• [EXERCISE DETAILS]: When the line containing "Finally, the scattering" is reached, copy it and each subsequent line of the material below exactly, through the last line.

• [DATA RECORDS]:
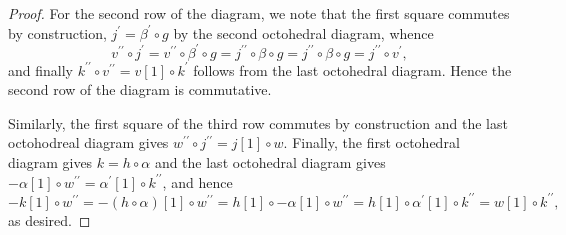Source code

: \documentclass[dissertation.tex]{subfiles}
\begin{document}
\begin{prop}
\begin{proof}
    For the second row of the diagram, we note that the first square commutes by construction,
    $j^\prime = \beta^\prime \circ g$ by the second octohedral diagram, whence
    $$v^{\prime\prime} \circ j^\prime = v^{\prime\prime} \circ \beta^\prime \circ g = j^{\prime\prime} \circ \beta \circ g = j^{\prime\prime} \circ \beta \circ g = j^{\prime\prime} \circ v^\prime,$$
    and finally $k^{\prime\prime} \circ v^{\prime\prime} = v[1] \circ k^\prime$ follows from the last octohedral diagram.
    Hence the second row of the diagram is commutative.
    
    Similarly, the first square of the third row commutes by construction and the last octohodreal diagram gives $w^{\prime\prime} \circ j^{\prime\prime} = j[1] \circ w$.
    Finally, the first octohedral diagram gives $k = h \circ \alpha$ and the last octohedral diagram gives $-\alpha[1] \circ w^{\prime\prime} = \alpha^\prime[1] \circ k^{\prime\prime}$, and hence    
    $$-k[1] \circ w^{\prime\prime} = -(h \circ \alpha)[1] \circ w^{\prime\prime} = h[1] \circ -\alpha[1] \circ w^{\prime\prime} = h[1] \circ \alpha^\prime[1] \circ k^{\prime\prime} = w[1] \circ k^{\prime\prime},$$
    as desired.
  \end{proof}
\end{prop}
\end{document}
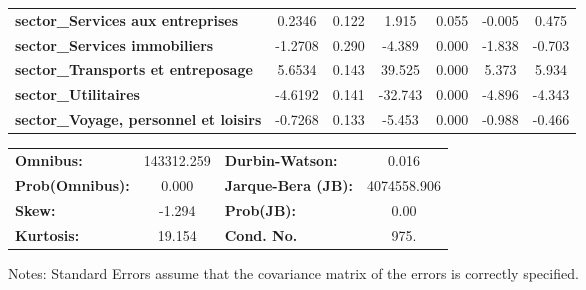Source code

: \begin{center}
\begin{tabular}{lcccccc}
\textbf{sector\_Services aux entreprises}                             &       0.2346  &        0.122     &     1.915  &         0.055        &       -0.005    &        0.475     \\
\textbf{sector\_Services immobiliers}                                 &      -1.2708  &        0.290     &    -4.389  &         0.000        &       -1.838    &       -0.703     \\
\textbf{sector\_Transports et entreposage}                            &       5.6534  &        0.143     &    39.525  &         0.000        &        5.373    &        5.934     \\
\textbf{sector\_Utilitaires}                                          &      -4.6192  &        0.141     &   -32.743  &         0.000        &       -4.896    &       -4.343     \\
\textbf{sector\_Voyage, personnel et loisirs}                         &      -0.7268  &        0.133     &    -5.453  &         0.000        &       -0.988    &       -0.466     \\
\bottomrule
\end{tabular}
\begin{tabular}{lclc}
\textbf{Omnibus:}       & 143312.259 & \textbf{  Durbin-Watson:     } &      0.016   \\
\textbf{Prob(Omnibus):} &    0.000   & \textbf{  Jarque-Bera (JB):  } & 4074558.906  \\
\textbf{Skew:}          &   -1.294   & \textbf{  Prob(JB):          } &       0.00   \\
\textbf{Kurtosis:}      &   19.154   & \textbf{  Cond. No.          } &       975.   \\
\bottomrule
\end{tabular}
\end{center}

Notes: \newline
 [1] Standard Errors assume that the covariance matrix of the errors is correctly specified.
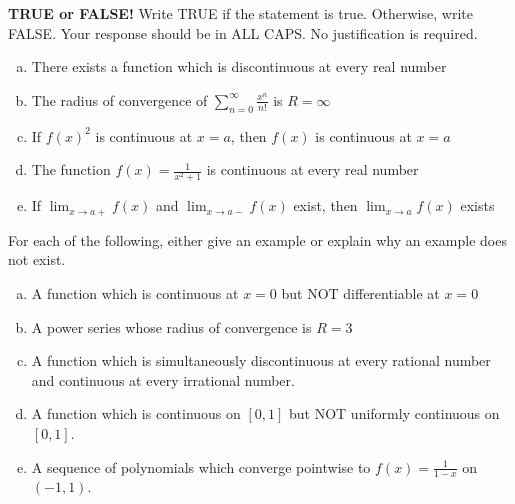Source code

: \documentclass[11pt]{exam}
\theoremstyle{definition}
\begin{document}
\begin{questions}

\addpoints

\question[10]\mbox{}
\textbf{TRUE or FALSE!}  Write  TRUE if the statement is true.  Otherwise, write FALSE.  Your response should be in ALL CAPS.  No justification is required.
\begin{enumerate}[(a)]
\item  
There exists a function which is discontinuous at every real number
\vspace{1.3in}
\item
The radius of convergence of $\sum_{n=0}^\infty \frac{x^n}{n!}$ is $R=\infty$
\vspace{1.3in}
\item
If $f(x)^2$ is continuous at $x=a$, then $f(x)$ is continuous at $x=a$
\vspace{1.3in}
\item
The function $f(x) = \frac{1}{x^2+1}$ is continuous at every real number
\vspace{1.3in}
\item  
If $\lim_{x\rightarrow a+} f(x)$ and $\lim_{x\rightarrow a-}f(x)$ exist, then $\lim_{x\rightarrow a}f(x)$ exists
\vspace{1.3in}
\end{enumerate}

\newpage
\question[10]\mbox{}

For each of the following, either give an example or explain why an example does not exist.

\begin{enumerate}[(a)]
\item  
A function which is continuous at $x=0$ but NOT differentiable at $x=0$
\vspace{1.3in}
\item
A power series whose radius of convergence is $R=3$
\vspace{1.3in}
\item
A function which is simultaneously discontinuous at every rational number and continuous at every irrational number.
\vspace{1.3in}
\item
A function which is continuous on $[0,1]$ but NOT uniformly continuous on $[0,1]$.
\vspace{1.3in}
\item  
A sequence of polynomials which converge pointwise to $f(x) = \frac{1}{1-x}$ on $(-1,1)$.
\vspace{1.3in}
\end{enumerate}


\end{questions}
\end{document}
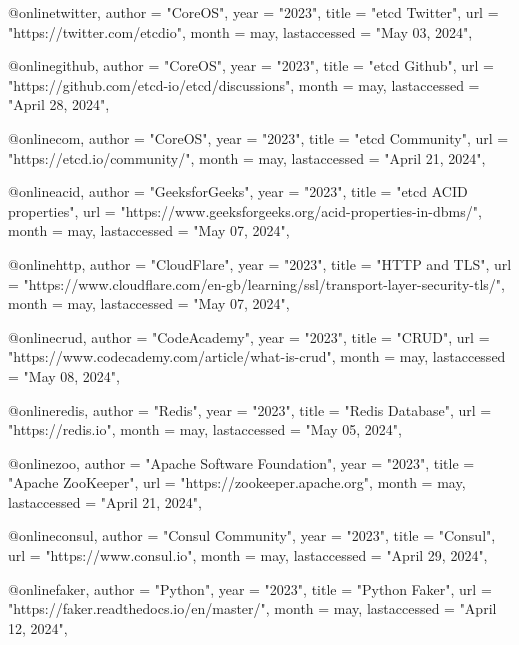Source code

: @online{twitter,
  author =       "CoreOS",
  year =         "2023",
  title =        "etcd Twitter",
  url =          "https://twitter.com/etcdio",
  month =        may,
  lastaccessed = "May 03, 2024",
}

@online{github,
  author =       "CoreOS",
  year =         "2023",
  title =        "etcd Github",
  url =          "https://github.com/etcd-io/etcd/discussions",
  month =        may,
  lastaccessed = "April 28, 2024",
}

@online{com,
  author =       "CoreOS",
  year =         "2023",
  title =        "etcd Community",
  url =          "https://etcd.io/community/",
  month =        may,
  lastaccessed = "April 21, 2024",
}

@online{acid,
  author =       "GeeksforGeeks",
  year =         "2023",
  title =        "etcd ACID properties",
  url =          "https://www.geeksforgeeks.org/acid-properties-in-dbms/",
  month =        may,
  lastaccessed = "May 07, 2024",
}

@online{http,
  author =       "CloudFlare",
  year =         "2023",
  title =        "HTTP and TLS",
  url =          "https://www.cloudflare.com/en-gb/learning/ssl/transport-layer-security-tls/",
  month =        may,
  lastaccessed = "May 07, 2024",
}

@online{crud,
  author =       "CodeAcademy",
  year =         "2023",
  title =        "CRUD",
  url =          "https://www.codecademy.com/article/what-is-crud",
  month =        may,
  lastaccessed = "May 08, 2024",
}

@online{redis,
  author =       "Redis",
  year =         "2023",
  title =        "Redis Database",
  url =          "https://redis.io",
  month =        may,
  lastaccessed = "May 05, 2024",
}

@online{zoo,
  author =       "Apache Software Foundation",
  year =         "2023",
  title =        "Apache ZooKeeper",
  url =          "https://zookeeper.apache.org",
  month =        may,
  lastaccessed = "April 21, 2024",
}

@online{consul,
  author =       "Consul Community",
  year =         "2023",
  title =        "Consul",
  url =          "https://www.consul.io",
  month =        may,
  lastaccessed = "April 29, 2024",
}

@online{faker,
  author =       "Python",
  year =         "2023",
  title =        "Python Faker",
  url =          "https://faker.readthedocs.io/en/master/",
  month =        may,
  lastaccessed = "April 12, 2024",
}

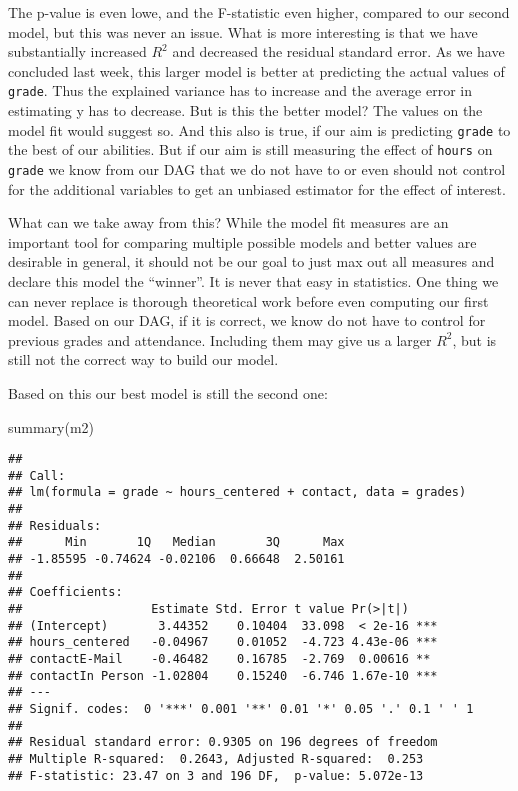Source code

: \documentclass[
]{book}
\newenvironment{Shaded}{\begin{snugshade}}{\end{snugshade}}
\newcommand{\FunctionTok}[1]{\textcolor[rgb]{0.00,0.00,0.00}{#1}}
\newcommand{\NormalTok}[1]{#1}
\begin{document}
The p-value is even lowe, and the F-statistic even higher, compared to our
second model, but this was never an issue. What is more interesting is that we
have substantially increased \(R^2\) and decreased the residual standard error.
As we have concluded last week, this larger model is better at predicting the
actual values of \texttt{grade}. Thus the explained variance has to increase and the
average error in estimating y has to decrease. But is this the better model? The
values on the model fit would suggest so. And this also is true, if our aim is
predicting \texttt{grade} to the best of our abilities. But if our aim is still
measuring the effect of \texttt{hours} on \texttt{grade} we know from our DAG that we do not
have to or even should not control for the additional variables to get an
unbiased estimator for the effect of interest.

What can we take away from this? While the model fit measures are an important
tool for comparing multiple possible models and better values are desirable in
general, it should not be our goal to just max out all measures and declare this
model the ``winner''. It is never that easy in statistics.
One thing we can never replace is thorough theoretical work before even
computing our first model. Based on our DAG, if it is correct, we know do not
have to control for previous grades and attendance. Including them may give us a
larger \(R^2\), but is still not the correct way to build our model.

Based on this our best model is still the second one:

\begin{Shaded}
\begin{Highlighting}[]
\FunctionTok{summary}\NormalTok{(m2)}
\end{Highlighting}
\end{Shaded}

\begin{verbatim}
## 
## Call:
## lm(formula = grade ~ hours_centered + contact, data = grades)
## 
## Residuals:
##      Min       1Q   Median       3Q      Max 
## -1.85595 -0.74624 -0.02106  0.66648  2.50161 
## 
## Coefficients:
##                  Estimate Std. Error t value Pr(>|t|)    
## (Intercept)       3.44352    0.10404  33.098  < 2e-16 ***
## hours_centered   -0.04967    0.01052  -4.723 4.43e-06 ***
## contactE-Mail    -0.46482    0.16785  -2.769  0.00616 ** 
## contactIn Person -1.02804    0.15240  -6.746 1.67e-10 ***
## ---
## Signif. codes:  0 '***' 0.001 '**' 0.01 '*' 0.05 '.' 0.1 ' ' 1
## 
## Residual standard error: 0.9305 on 196 degrees of freedom
## Multiple R-squared:  0.2643, Adjusted R-squared:  0.253 
## F-statistic: 23.47 on 3 and 196 DF,  p-value: 5.072e-13
\end{verbatim}
\end{document}
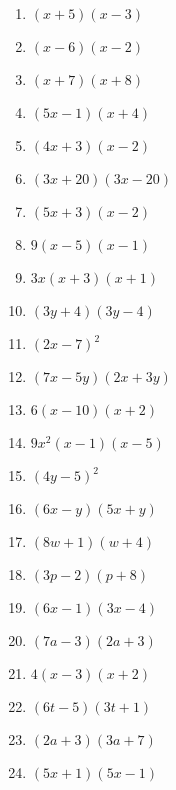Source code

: \begin{multicols}{4}
\begin{enumerate}
\item $(x + 5)(x-3)$
\item $(x-6)(x-2)$
\item $(x+7)(x+8)$
\item $(5x-1)(x+4)$
\item $(4x+3)(x-2)$
\item $(3x+20)(3x-20)$
\item $(5x+3)(x-2)$
\item $9(x-5)(x-1)$
\item $3x(x+3)(x+1)$
\item $(3y+4)(3y-4)$
\item $(2x-7)^2$
\item $(7x - 5y)(2x + 3y)$
\item $6(x-10)(x+2)$
\item $9x^2(x-1)(x-5)$
\item $(4y-5)^2$
\item $(6x-y)(5x+y)$
\item $(8w+1)(w+4)$
\item $(3p-2)(p+8)$
\item $(6x-1)(3x-4)$
\item $(7a-3)(2a+3)$
\item $4(x-3)(x+2)$
\item $(6t-5)(3t+1)$
\item $(2a+3)(3a+7)$
\item $(5x+1)(5x-1)$
\end{enumerate}
\end{multicols}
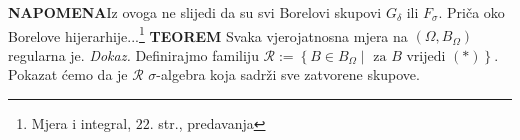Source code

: \documentclass{article}
\begin{document}
\textbf{NAPOMENA}\newline Iz ovoga ne slijedi da su svi Borelovi skupovi \(G_\delta\) ili \(F_\sigma.\) Priča oko Borelove hijerarhije...\footnote[53]{Mjera i integral, \(22.\) str., predavanja}\newline\newline
\textbf{TEOREM}\newline
Svaka vjerojatnosna mjera na \((\Omega, B_\Omega)\) regularna je.\newline\newline
\textit{Dokaz.}\newline
Definirajmo familiju \(\mathcal R:=\left\{B\in B_\Omega\mid\text{ za }B\text{ vrijedi }(*)\right\}.\)\newline Pokazat ćemo da je \(\mathcal R\) \(\sigma\)-algebra koja sadrži sve zatvorene skupove.
\end{document}
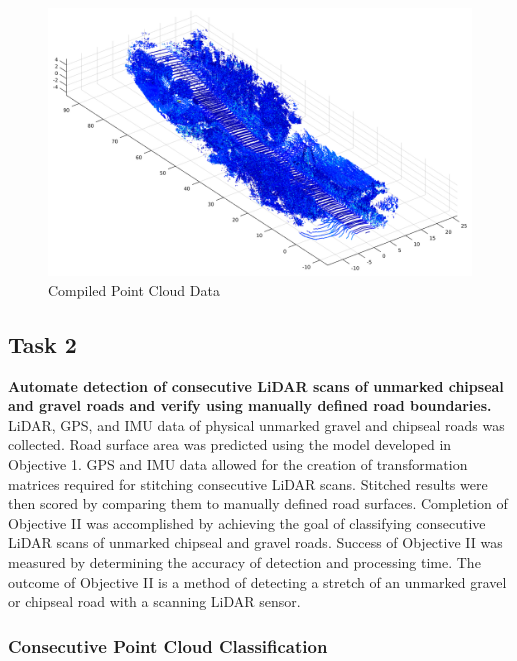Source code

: \documentclass[numbered,pdftex]{ohio-etd}
\begin{document}
{{{{				\begin{figure}[H]
					\centering
					\includegraphics[width=0.7\linewidth]{Defense_Images/Compiled_PCD}
					\caption[Compiled Point Cloud Data]{Compiled Point Cloud Data}
					\label{fig:Compiled_PCD}
				\end{figure}
				
			} %

		
		} %
		
		\subsection{Task 2}\label{sec:Objective_2_Task_2}{
		
			{\textbf{Automate detection of consecutive LiDAR scans of unmarked chipseal and gravel roads and verify using manually defined road boundaries.} LiDAR, GPS, and IMU data of physical unmarked gravel and chipseal roads was collected. Road surface area was predicted using the model developed in Objective 1. GPS and IMU data allowed for the creation of transformation matrices required for stitching consecutive LiDAR scans. Stitched results were then scored by comparing them to manually defined road surfaces. Completion of Objective II was accomplished by achieving the goal of classifying consecutive LiDAR scans of unmarked chipseal and gravel roads. Success of Objective II was measured by determining the accuracy of detection and processing time. The outcome of Objective II is a method of detecting a stretch of an unmarked gravel or chipseal road with a scanning LiDAR sensor.}
			
			\subsubsection{Consecutive Point Cloud Classification}\label{sec:consecutive_point_cloud_classification}{
			
}}}}
\end{document}

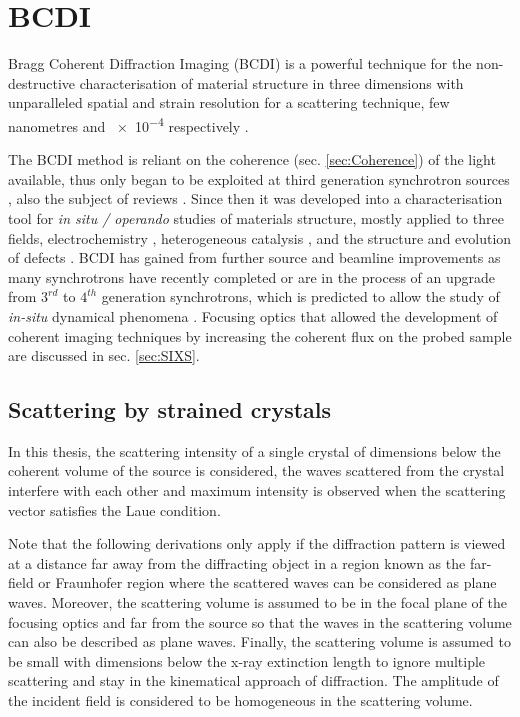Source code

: \section{BCDI} \label{sec:BCDI}

Bragg Coherent Diffraction Imaging (BCDI) \parencite{Robinson2001, Pfeifer2006, Robinson2009} is a powerful technique for the non-destructive characterisation of material structure in three dimensions with unparalleled spatial and strain resolution for a scattering technique, few nanometres \parencite{Labat2015, Cherukara2018a} and \num{e-4} respectively \parencite{Newton2010, Lauraux2020}.

The BCDI method is reliant on the coherence (sec. \ref{sec:Coherence}) of the light available, thus only began to be exploited at third generation synchrotron sources \parencite{Miao1999, Miao2000, Robinson2001, Labat2007, Robinson2009, Vaxelaire2010, Chamard2010, Clark2012, Clark2013, Yang2013, Xiong2014}, also the subject of reviews \parencite{Nugent2010, Miao2015}.
Since then it was developed into a characterisation tool for \textit{in situ / operando} studies of materials structure, mostly applied to three fields, electrochemistry \parencite{Ulvestad2015}, heterogeneous catalysis \parencite{Ulvestad2016}, and the structure and evolution of defects \parencite{Labat2015}.
BCDI has gained from further source and beamline improvements as many synchrotrons have recently completed or are in the process of an upgrade from $3^{rd}$ to $4^{th}$ generation synchrotrons, which is predicted to allow the study of \textit{in-situ} dynamical phenomena \parencite{Lo2018}.
Focusing optics that allowed the development of coherent imaging techniques by increasing the coherent flux on the probed sample are discussed in sec. \ref{sec:SIXS}.

\subsection{Scattering by strained crystals}\label{sec:StrainBCDI}

In this thesis, the scattering intensity of a single crystal of dimensions below the coherent volume of the source is considered, the waves scattered from the crystal interfere with each other and maximum intensity is observed when the scattering vector satisfies the Laue condition.

Note that the following derivations only apply if the diffraction pattern is viewed at a distance far away from the diffracting object in a region known as the far-field or Fraunhofer region \parencite{Willmott} where the scattered waves can be considered as plane waves.
Moreover, the scattering volume is assumed to be in the focal plane of the focusing optics and far from the source so that the waves in the scattering volume can also be described as plane waves.
Finally, the scattering volume is assumed to be small with dimensions below the x-ray extinction length to ignore multiple scattering and stay in the kinematical approach of diffraction.
The amplitude of the incident field is considered to be homogeneous in the scattering volume.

• [SOLUTION FOR THIS EXERCISE]:
Finally, the scattering volume is assumed to be small with dimensions below the x-ray extinction length to ignore multiple scattering and stay in the kinematical approach of diffraction.
The amplitude of the incident field is considered to be homogeneous in the scattering volume.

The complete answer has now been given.